In Cina e in Belgio, due contatti al via con il compagno. Come va con Kimi? Nel 2017 sarete ancora insieme, è cambiato qualcosa?

«No, nulla. Ci stimiamo e ci rispettiamo a vicenda e questo va molto bene alla squadra. Proviamo a lavorare quanto più possibile nella stessa direzione: entrambi vogliamo vincere e sappiamo che non siamo ancora in condizione di farlo. Quindi cerchiamo di aiutare il team sugli sviluppi della macchina. Io e Kimi siamo tipi diversi: di sicuro io parlo molto più, ma anche lui con gli ingegneri è loquacissimo, dà un sacco di feedback su come va la monoposto».
Quanto è frustrante vedere la Mercedes dominare in questo modo?
«Di sicuro non è bello.

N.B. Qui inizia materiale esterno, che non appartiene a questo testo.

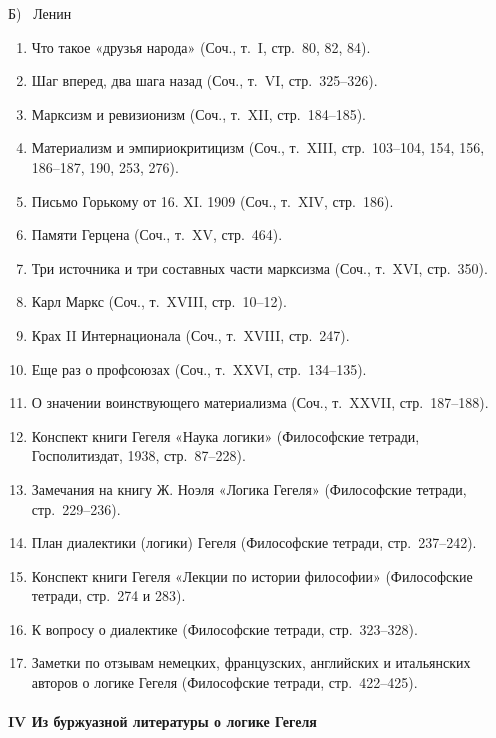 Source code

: \documentclass[twoside]{article}
\begin{document}
{\centering 
Б) \ Ленин
\par}

\begin{enumerate}
\item 
Что такое «друзья народа» (Соч., т.~I, стр.~80, 82, 84).
\item 
Шаг вперед, два шага назад (Соч., т.~VI, стр.~325–326).
\item 
Марксизм и ревизионизм (Соч., т.~XII, стр.~184–185).
\item 
Материализм и эмпириокритицизм (Соч., т.~XIII, стр.~103–104, 154, 156, 
186–187, 190, 253, 276).
\item 
Письмо Горькому от 16. XI. 1909 (Соч., т.~XIV, стр.~186).
\item 
Памяти Герцена (Соч., т.~XV, стр.~464).
\item 
Три источника и три составных части марксизма (Соч., т.~XVI, стр.~350).
\item 
Карл Маркс (Соч., т.~XVIII, стр.~10–12).
\item 
Крах II Интернационала (Соч., т.~XVIII, стр.~247).
\item 
Еще раз о профсоюзах (Соч., т.~XXVI, стр.~134–135).
\item 
О значении воинствующего материализма (Соч., т.~XXVII, стр.~187–188).
\item 
Конспект книги Гегеля «Наука логики» (Философские тетради, Госполитиздат, 
1938, стр.~87–228).
\item 
Замечания на книгу Ж. Ноэля «Логика Гегеля» (Философские тетради, 
стр.~229–236).
\item 
План диалектики (логики) Гегеля (Философские тетради, стр.~237–242).
\item 
Конспект книги Гегеля «Лекции по истории философии» (Философские тетради, 
стр.~274 и 283).
\item 
К вопросу о диалектике (Философские тетради, стр.~323–328).
\item 
Заметки по отзывам немецких, французских, английских и итальянских авторов 
о логике Гегеля (Философские тетради, стр.~422–425).
\end{enumerate}

\paragraph[IV Из буржуазной литературы о логике Гегеля]
{IV Из буржуазной литературы о логике Гегеля}
\end{document}
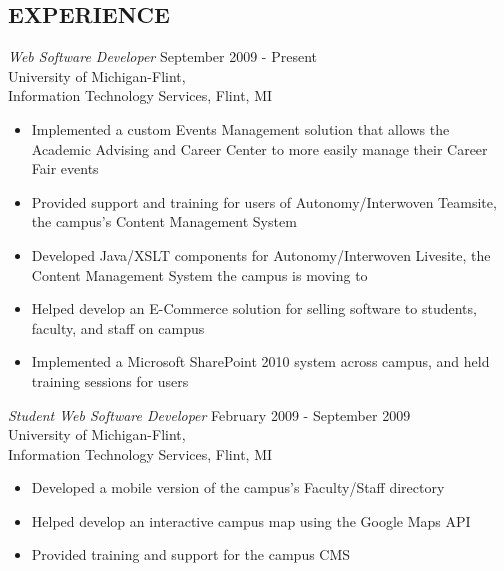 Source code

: \documentclass[line,margin]{res}
\begin{document}
\begin{resume}
\section{EXPERIENCE} {\sl Web Software Developer } \hfill September 2009 - Present \\
                University of Michigan-Flint, \\
                Information Technology Services, Flint, MI
                \vspace{2 mm}
                 \begin{itemize}
                    \item Implemented a custom Events Management solution that
                          allows the Academic Advising and Career Center to
                          more easily manage their Career Fair events
                    \item Provided support and training for users of Autonomy/Interwoven
                          Teamsite, the campus's Content Management System
                    \item Developed Java/XSLT components for Autonomy/Interwoven Livesite, the
                          Content Management System the campus is moving to
                    \item Helped develop an E-Commerce solution for selling software
                          to students, faculty, and staff on campus
                    \item Implemented a Microsoft SharePoint 2010 system across
                          campus, and held training sessions for users \\
                \end{itemize}

                {\sl Student Web Software Developer } \hfill February 2009 - September 2009 \\
                University of Michigan-Flint, \\
                Information Technology Services, Flint, MI
                \vspace{2 mm}
                 \begin{itemize}
                    \item Developed a mobile version of the campus's Faculty/Staff
                            directory
                    \item Helped develop an interactive campus map using the
                            Google Maps API
                    \item Provided training and support for the campus CMS
                 \end{itemize}


\end{resume}
\end{document}
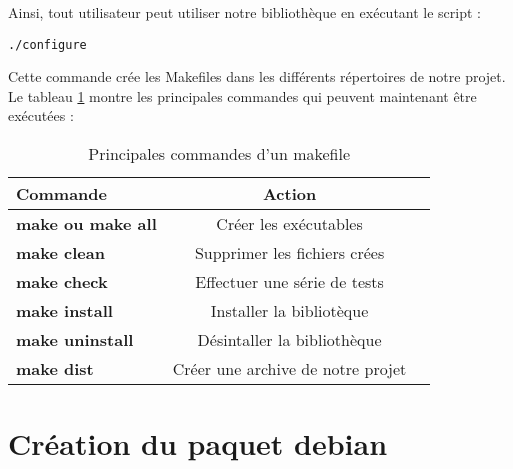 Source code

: Ainsi, tout utilisateur peut utiliser notre biblioth\`eque en ex\'ecutant le script :
\begin{verbatim}./configure\end{verbatim}
Cette commande cr\'ee les Makefiles dans les diff\'erents r\'epertoires de notre projet.
Le tableau \ref{tab:commandes} montre les principales commandes qui peuvent maintenant \^etre ex\'ecut\'ees :
\begin{table}[h]
\begin{center}

\begin{tabular}{|l|c|r|}
  \hline
  Commande &  Action\\
  \hline
  \textbf{make ou make all} & Cr\'eer les ex\'ecutables \\
  \textbf{make clean} & Supprimer les fichiers cr\'ees\\
  \textbf{make check} & Effectuer une s\'erie de tests \\
  \textbf{make install} & Installer la bibliot\`eque \\
  \textbf{make uninstall} & D\'esintaller la biblioth\`eque \\
  \textbf{make dist} & Cr\'eer une archive de notre projet \\
  \hline
\end{tabular}
\end{center}
\caption{Principales commandes d'un makefile}
\label{tab:commandes}
\end{table}

\section{Cr\'eation du paquet debian}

Ma non mi sento frustrato anche se la Mercedes è fortissima e continua a migliorare. Oggi è la squadra da battere. Noi siamo dietro e cerchiamo di lottare, è evidente che l’obiettivo non è arrivare secondi. Penso di essere stato chiaro: non siamo dove vorremmo essere».
Hamilton può raggiungerla conquistando il quarto Mondiale. Che effetto le fa? Che cosa invidia a Lewis?

«Nulla. E sarò contento per lui se dovesse riuscirci: a me non cambia niente. Ma anche Rosberg meriterebbe di farcela. Prima o poi, comunque, li batteremo: ne sono certo, non è impossibile».
Pensa di chiudere la carriera alla Ferrari?
(ride) «Perché, mi considera un vecchio? Se è così, grazie... Non ci ho ancora pensato, è un orizzonte troppo lontano. La mia grande sfida è vincere con la Ferrari, mi assorbe tutte le energie. Ci metto l’anima».
Che cosa farà quando smetterà di correre?
«Mi prenderò un anno sabbatico o qualcosa del genere per visitare tanti posti nel mondo in cui sono già stato, ma senza conoscerli davvero per mancanza di tempo. Poi mi troverò un ruolo nel mondo delle corse, è una parte troppo importante della mia vita».